BLACK ALIBI
by Cornell Woolrich
Copyright 1942 by Cornell Woolrich
Published by Simon and Schuster, Inc.
Rockefeller Center, 1230 Sixth Avenue, New York, N. Y.
All rights reserved.
I. The Alibi
She was sitting there at her glass, at the fashionable going-out hour, trying to decide between a cluster of crystal grapes and a live gardenia as a shoulder decoration, when someone knocked at the suite door, outside across the adjoining reception room.
Whatever her decision was in the matter, she knew it would have a city-wide effect. It meant that for the next few weeks hundreds of young women would either all be wearing clusters of crystal grapes or live gardenias.
It was hard to believe that just a couple of brief years ago no one had cared a rap what she stuck on her shoulder. Nor anything else about her, for that matter. She’d been wearing her heels down to the quick and getting consistently laid off in an endless string of third-rate Detroit roadhouses. And now— She turned her head and gave it another look through the windows; she couldn’t resist it. That was the testimonial, the badge, of her importance, however transitory it might turn out to be; that out there.
CASINO EXCELSIOR
KIKI WALKER
“TRIC-TRAC”
The biggest spectacular in the city, rearing against the cobalt late-afternoon sky. And when the current was shot into it next week, for the opening, you”d be able to read her name after dark all the way up at the other end of the Alameda.
They were already naming perfumes and nail polishes after her, and of course paying for the privilege, and the newest concoction at the smart Inglaterra Bar was the Kiki Walker Cocktail (fiery-red at the top and stunning, the barman explained to everyone). For the whole of the last “winter” (June-September) she’d been queening it over the third largest city south of the Panama Canal, with her own car and chauffeur, personal maid, hotel suite.

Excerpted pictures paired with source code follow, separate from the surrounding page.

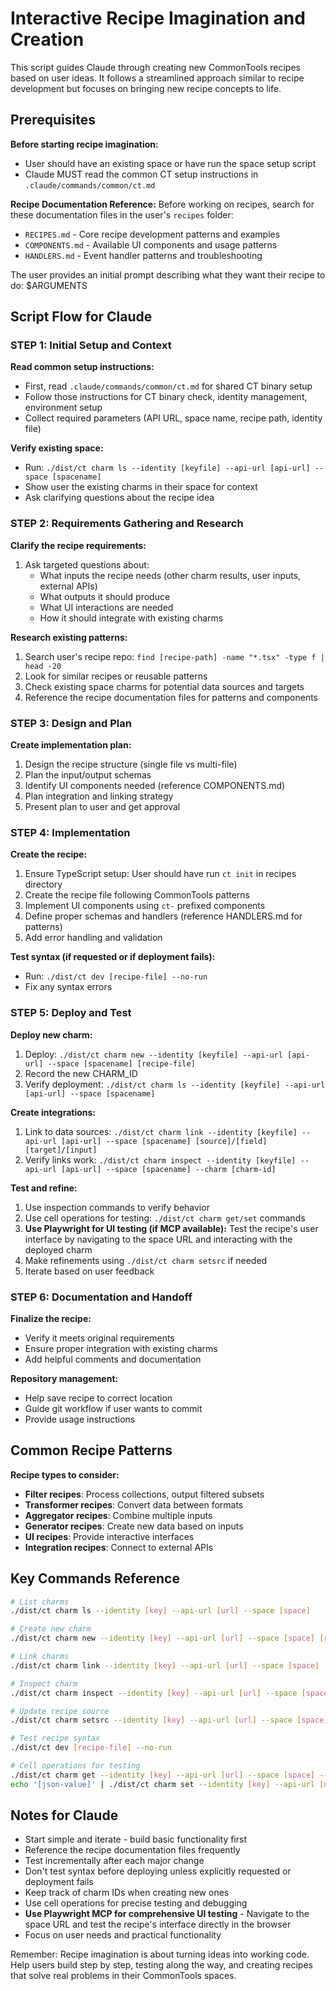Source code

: # Interactive Recipe Imagination and Creation

This script guides Claude through creating new CommonTools recipes based on user ideas. It follows a streamlined approach similar to recipe development but focuses on bringing new recipe concepts to life.

## Prerequisites

**Before starting recipe imagination:**
- User should have an existing space or have run the space setup script
- Claude MUST read the common CT setup instructions in `.claude/commands/common/ct.md`

**Recipe Documentation Reference:**
Before working on recipes, search for these documentation files in the user's `recipes` folder:
- `RECIPES.md` - Core recipe development patterns and examples
- `COMPONENTS.md` - Available UI components and usage patterns
- `HANDLERS.md` - Event handler patterns and troubleshooting

The user provides an initial prompt describing what they want their recipe to do: $ARGUMENTS

## Script Flow for Claude

### STEP 1: Initial Setup and Context

**Read common setup instructions:**
- First, read `.claude/commands/common/ct.md` for shared CT binary setup
- Follow those instructions for CT binary check, identity management, environment setup
- Collect required parameters (API URL, space name, recipe path, identity file)

**Verify existing space:**
- Run: `./dist/ct charm ls --identity [keyfile] --api-url [api-url] --space [spacename]`
- Show user the existing charms in their space for context
- Ask clarifying questions about the recipe idea

### STEP 2: Requirements Gathering and Research

**Clarify the recipe requirements:**
1. Ask targeted questions about:
   - What inputs the recipe needs (other charm results, user inputs, external APIs)
   - What outputs it should produce
   - What UI interactions are needed
   - How it should integrate with existing charms

**Research existing patterns:**
1. Search user's recipe repo: `find [recipe-path] -name "*.tsx" -type f | head -20`
2. Look for similar recipes or reusable patterns
3. Check existing space charms for potential data sources and targets
4. Reference the recipe documentation files for patterns and components

### STEP 3: Design and Plan

**Create implementation plan:**
1. Design the recipe structure (single file vs multi-file)
2. Plan the input/output schemas
3. Identify UI components needed (reference COMPONENTS.md)
4. Plan integration and linking strategy
5. Present plan to user and get approval

### STEP 4: Implementation

**Create the recipe:**
1. Ensure TypeScript setup: User should have run `ct init` in recipes directory
2. Create the recipe file following CommonTools patterns
3. Implement UI components using `ct-` prefixed components
4. Define proper schemas and handlers (reference HANDLERS.md for patterns)
5. Add error handling and validation

**Test syntax (if requested or if deployment fails):**
- Run: `./dist/ct dev [recipe-file] --no-run`
- Fix any syntax errors

### STEP 5: Deploy and Test

**Deploy new charm:**
1. Deploy: `./dist/ct charm new --identity [keyfile] --api-url [api-url] --space [spacename] [recipe-file]`
2. Record the new CHARM_ID
3. Verify deployment: `./dist/ct charm ls --identity [keyfile] --api-url [api-url] --space [spacename]`

**Create integrations:**
1. Link to data sources: `./dist/ct charm link --identity [keyfile] --api-url [api-url] --space [spacename] [source]/[field] [target]/[input]`
2. Verify links work: `./dist/ct charm inspect --identity [keyfile] --api-url [api-url] --space [spacename] --charm [charm-id]`

**Test and refine:**
1. Use inspection commands to verify behavior
2. Use cell operations for testing: `./dist/ct charm get/set` commands
3. **Use Playwright for UI testing (if MCP available):** Test the recipe's user interface by navigating to the space URL and interacting with the deployed charm
4. Make refinements using `./dist/ct charm setsrc` if needed
5. Iterate based on user feedback

### STEP 6: Documentation and Handoff

**Finalize the recipe:**
- Verify it meets original requirements
- Ensure proper integration with existing charms
- Add helpful comments and documentation

**Repository management:**
- Help save recipe to correct location
- Guide git workflow if user wants to commit
- Provide usage instructions

## Common Recipe Patterns

**Recipe types to consider:**
- **Filter recipes**: Process collections, output filtered subsets
- **Transformer recipes**: Convert data between formats
- **Aggregator recipes**: Combine multiple inputs
- **Generator recipes**: Create new data based on inputs
- **UI recipes**: Provide interactive interfaces
- **Integration recipes**: Connect to external APIs

## Key Commands Reference

```bash
# List charms
./dist/ct charm ls --identity [key] --api-url [url] --space [space]

# Create new charm
./dist/ct charm new --identity [key] --api-url [url] --space [space] [recipe-file]

# Link charms
./dist/ct charm link --identity [key] --api-url [url] --space [space] [source]/[field] [target]/[input]

# Inspect charm
./dist/ct charm inspect --identity [key] --api-url [url] --space [space] --charm [id]

# Update recipe source
./dist/ct charm setsrc --identity [key] --api-url [url] --space [space] --charm [id] [recipe-file]

# Test recipe syntax
./dist/ct dev [recipe-file] --no-run

# Cell operations for testing
./dist/ct charm get --identity [key] --api-url [url] --space [space] --charm [id] [path]
echo '[json-value]' | ./dist/ct charm set --identity [key] --api-url [url] --space [space] --charm [id] [path]
```

## Notes for Claude

- Start simple and iterate - build basic functionality first
- Reference the recipe documentation files frequently
- Test incrementally after each major change
- Don't test syntax before deploying unless explicitly requested or deployment fails
- Keep track of charm IDs when creating new ones
- Use cell operations for precise testing and debugging
- **Use Playwright MCP for comprehensive UI testing** - Navigate to the space URL and test the recipe's interface directly in the browser
- Focus on user needs and practical functionality

Remember: Recipe imagination is about turning ideas into working code. Help users build step by step, testing along the way, and creating recipes that solve real problems in their CommonTools spaces.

Not bad for a run-of-the-mill roadhouse entertainer from Detroit, stranded down here when a traveling show blew up. Not bad at all.She still wasn’t quite sure how it had come about herself. A little dancing talent, a little singing talent, and a great deal of luck had done it for her. It was mostly a case of happening to be in the right place at the right time, and of having no competition to speak of. In Detroit her lyrics had been shoddy; down here they couldn’t be understood, so they sounded witty. In Detroit her red hair had been a commonplace; down here it was a rarity. And then Manning and his crazy stunts might, just might, she was willing to admit, have played some small part in attracting the public eye to her.
Their first meeting was not a thing she cared to be reminded of. He’d been sitting at a table at a sidewalk café, needing a shave and a clean collar, and she’d stopped in to find out if they couldn’t use a cashier—or even a waitress. He’d bought her a cup of coffee, because he was still good for a cup of coffee at that partic. ular place and she looked as if she needed one. When they got up from the table half an hour later, he was her press agent. Two weeks later she had her first job and he had a clean collar.